Great for Ohio, liberty and freedom! :thumbup:


----------



## Popspastime (Apr 1, 2014)

Well I don't agree with the less training part, I think they should increase it. I don't know about anyone else but being from a raised up 65 years in gun using family. I felt very uneasy when I went to get my license and saw the incompetence and lack of gun savy some members of my class had. These people are out there now carrying loaded guns! 
Guess well see how this one shakes out.


----------



## joebertin (Mar 26, 2010)

Popspastime said:


> Well I don't agree with the less training part, I think they should increase it. I don't know about anyone else but being from a raised up 65 years in gun using family. I felt very uneasy when I went to get my license and saw the incompetence and lack of gun savy some members of my class had. These people are out there now carrying loaded guns!
> Guess well see how this one shakes out.


I felt the same way at my class. Not a whole lot different than driver's licenses. Quit a few people have them, that shouldn't. 

You can't legislate against stupidity with 100% success.


----------



## Popspastime (Apr 1, 2014)

joebertin said:


> Not a whole lot different than driver's licenses. Quit a few people have them, that shouldn't.


 I don't know where you come from but where I come from you need Drivers education and a Drivers test before you get a license.


----------



## garhtr (Jan 12, 2009)

Sounds like a win for gun owners.I Like the reciprocal idea with more states and I'm not too worried about the reduction in training hours, it seems like things have been very safe concerning concealed carry. I have heard of very few accidents, maybe only one and it was self-inflicted while driving.


----------



## joebertin (Mar 26, 2010)

Popspastime said:


> I don't know where you come from but where I come from you need Drivers education and a Drivers test before you get a license.
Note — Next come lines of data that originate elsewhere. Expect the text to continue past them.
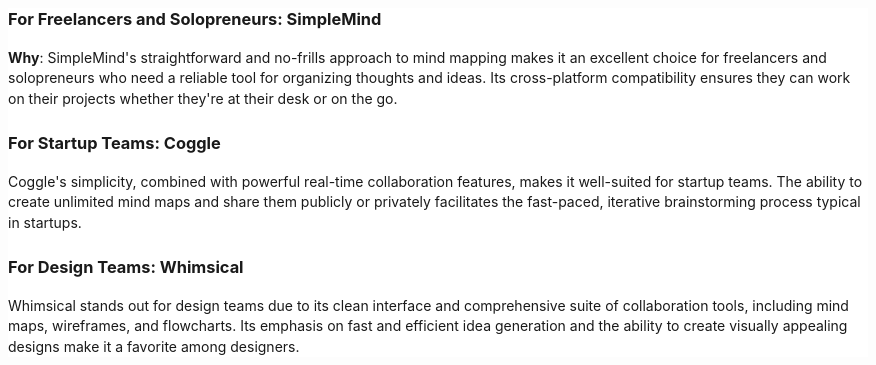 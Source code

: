 ### For Freelancers and Solopreneurs: SimpleMind

**Why**: SimpleMind's straightforward and no-frills approach to mind mapping makes it an excellent choice for freelancers and solopreneurs who need a reliable tool for organizing thoughts and ideas. Its cross-platform compatibility ensures they can work on their projects whether they're at their desk or on the go.

### For Startup Teams: Coggle

Coggle's simplicity, combined with powerful real-time collaboration features, makes it well-suited for startup teams. The ability to create unlimited mind maps and share them publicly or privately facilitates the fast-paced, iterative brainstorming process typical in startups.

### For Design Teams: Whimsical

Whimsical stands out for design teams due to its clean interface and comprehensive suite of collaboration tools, including mind maps, wireframes, and flowcharts. Its emphasis on fast and efficient idea generation and the ability to create visually appealing designs make it a favorite among designers.



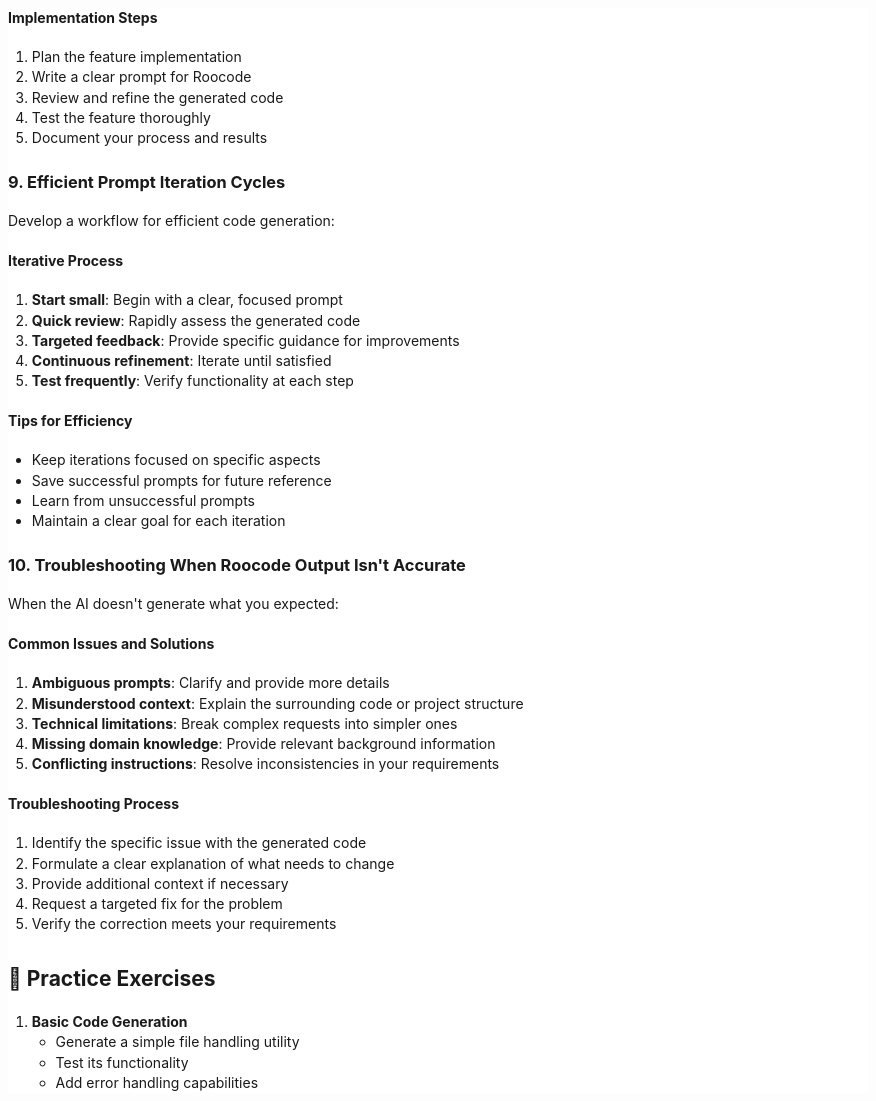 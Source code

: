 #### Implementation Steps

1. Plan the feature implementation
2. Write a clear prompt for Roocode
3. Review and refine the generated code
4. Test the feature thoroughly
5. Document your process and results

### 9. Efficient Prompt Iteration Cycles

Develop a workflow for efficient code generation:

#### Iterative Process

1. **Start small**: Begin with a clear, focused prompt
2. **Quick review**: Rapidly assess the generated code
3. **Targeted feedback**: Provide specific guidance for improvements
4. **Continuous refinement**: Iterate until satisfied
5. **Test frequently**: Verify functionality at each step

#### Tips for Efficiency

- Keep iterations focused on specific aspects
- Save successful prompts for future reference
- Learn from unsuccessful prompts
- Maintain a clear goal for each iteration

### 10. Troubleshooting When Roocode Output Isn't Accurate

When the AI doesn't generate what you expected:

#### Common Issues and Solutions

1. **Ambiguous prompts**: Clarify and provide more details
2. **Misunderstood context**: Explain the surrounding code or project structure
3. **Technical limitations**: Break complex requests into simpler ones
4. **Missing domain knowledge**: Provide relevant background information
5. **Conflicting instructions**: Resolve inconsistencies in your requirements

#### Troubleshooting Process

1. Identify the specific issue with the generated code
2. Formulate a clear explanation of what needs to change
3. Provide additional context if necessary
4. Request a targeted fix for the problem
5. Verify the correction meets your requirements

## 🎯 Practice Exercises

1. **Basic Code Generation**
   - Generate a simple file handling utility
   - Test its functionality
   - Add error handling capabilities
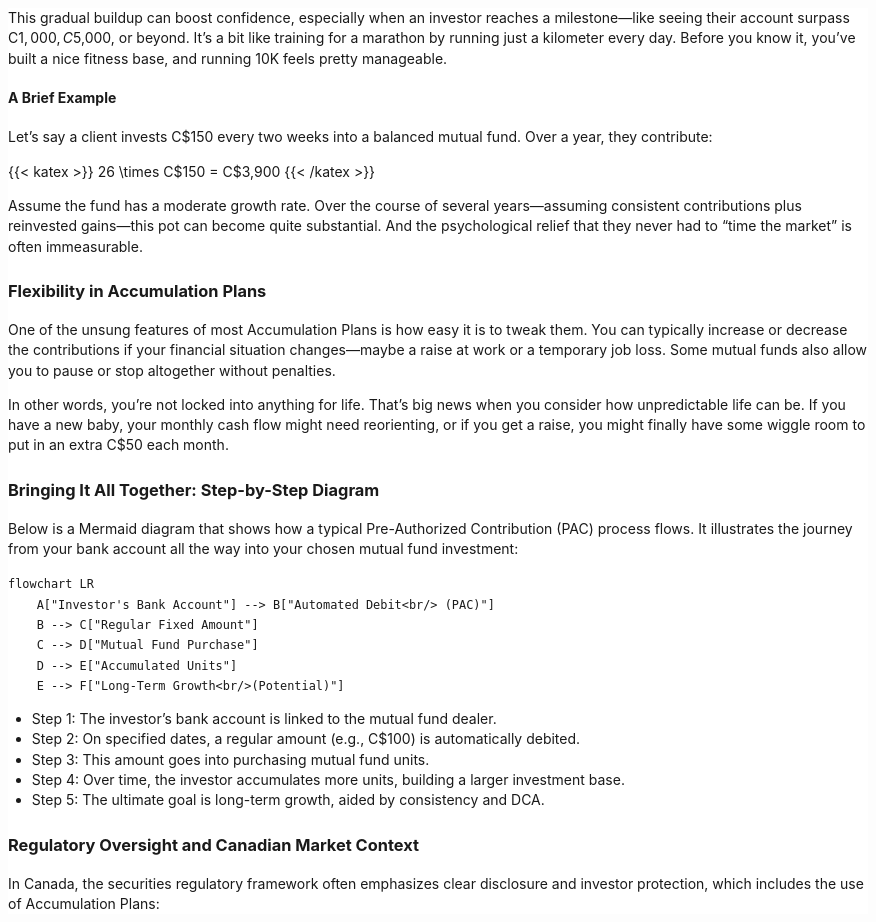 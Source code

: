 This gradual buildup can boost confidence, especially when an investor reaches a milestone—like seeing their account surpass C$1,000, C$5,000, or beyond. It’s a bit like training for a marathon by running just a kilometer every day. Before you know it, you’ve built a nice fitness base, and running 10K feels pretty manageable.

#### A Brief Example

Let’s say a client invests C$150 every two weeks into a balanced mutual fund. Over a year, they contribute:

{{< katex >}}
26 \times C\$150 = C\$3,900
{{< /katex >}}

Assume the fund has a moderate growth rate. Over the course of several years—assuming consistent contributions plus reinvested gains—this pot can become quite substantial. And the psychological relief that they never had to “time the market” is often immeasurable.

### Flexibility in Accumulation Plans

One of the unsung features of most Accumulation Plans is how easy it is to tweak them. You can typically increase or decrease the contributions if your financial situation changes—maybe a raise at work or a temporary job loss. Some mutual funds also allow you to pause or stop altogether without penalties. 

In other words, you’re not locked into anything for life. That’s big news when you consider how unpredictable life can be. If you have a new baby, your monthly cash flow might need reorienting, or if you get a raise, you might finally have some wiggle room to put in an extra C$50 each month.

### Bringing It All Together: Step-by-Step Diagram

Below is a Mermaid diagram that shows how a typical Pre-Authorized Contribution (PAC) process flows. It illustrates the journey from your bank account all the way into your chosen mutual fund investment:

```mermaid
flowchart LR
    A["Investor's Bank Account"] --> B["Automated Debit<br/> (PAC)"]
    B --> C["Regular Fixed Amount"]
    C --> D["Mutual Fund Purchase"]
    D --> E["Accumulated Units"]
    E --> F["Long-Term Growth<br/>(Potential)"]
```

- Step 1: The investor’s bank account is linked to the mutual fund dealer.  
- Step 2: On specified dates, a regular amount (e.g., C$100) is automatically debited.  
- Step 3: This amount goes into purchasing mutual fund units.  
- Step 4: Over time, the investor accumulates more units, building a larger investment base.  
- Step 5: The ultimate goal is long-term growth, aided by consistency and DCA.

### Regulatory Oversight and Canadian Market Context

In Canada, the securities regulatory framework often emphasizes clear disclosure and investor protection, which includes the use of Accumulation Plans:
That is exactly my point. In spite of the education and test there are plenty of terrible drivers.

By the way, I come from Youngstown.


----------



## erik (Jun 15, 2010)

confused so am I not allowed to have a 40 round mag for an sks? even though its semi auto.


----------



## OhioMadMan (May 16, 2004)

erik said:


> confused so am I not allowed to have a 40 round mag for an sks? even though its semi auto.


 Yes, you are allowed to have and use it. The old law let you have them but

when you put it in your rifle it classified your rifle as a machine gun.

That was one dumb ass law.


----------



## FlashGordon (Mar 19, 2014)

Lot's of good news.

However, I wish there was a provision guaranteeing the viability of open carry. 
It's legal, but we all know there is a high probability of getting hassled by the police if you actually open carry in the city.


----------



## jonnythfisherteen2 (Mar 5, 2011)

OhioMadMan said:


> Yes, you are allowed to have and use it. The old law let you have them but
> 
> when you put it in your rifle it classified your rifle as a machine gun.
> 
> That was one dumb ass law.


Putting a 40 round magazine in your semi auto gun turns it into a full auto NFA gun?
I wonder how these laws actually make sense to people.


----------



## Bad Bub (Jan 17, 2006)

jonnythfisherteen2 said:


> Putting a 40 round magazine in your semi auto gun turns it into a full auto NFA gun?
> I wonder how these laws actually make sense to people.


They only make sense to the people that wouldn't know how to load a gun in the first place....


----------



## Nate In Parma Hts (Jul 4, 2014)

jonnythfisherteen2 said:


> Putting a 40 round magazine in your semi auto gun turns it into a full auto NFA gun?
> I wonder how these laws actually make sense to people.



It's not that way any longer. Before the new changes went into effect the wording was very vague, in a generalized sort of way. It read something like:

"An Automatic Weapon(possibly machine gun, like I said I forget the exact wording) is any gun capable of firing multiple rounds with one press of the trigger, or any gun capable of firing more than 31 rounds in succession" 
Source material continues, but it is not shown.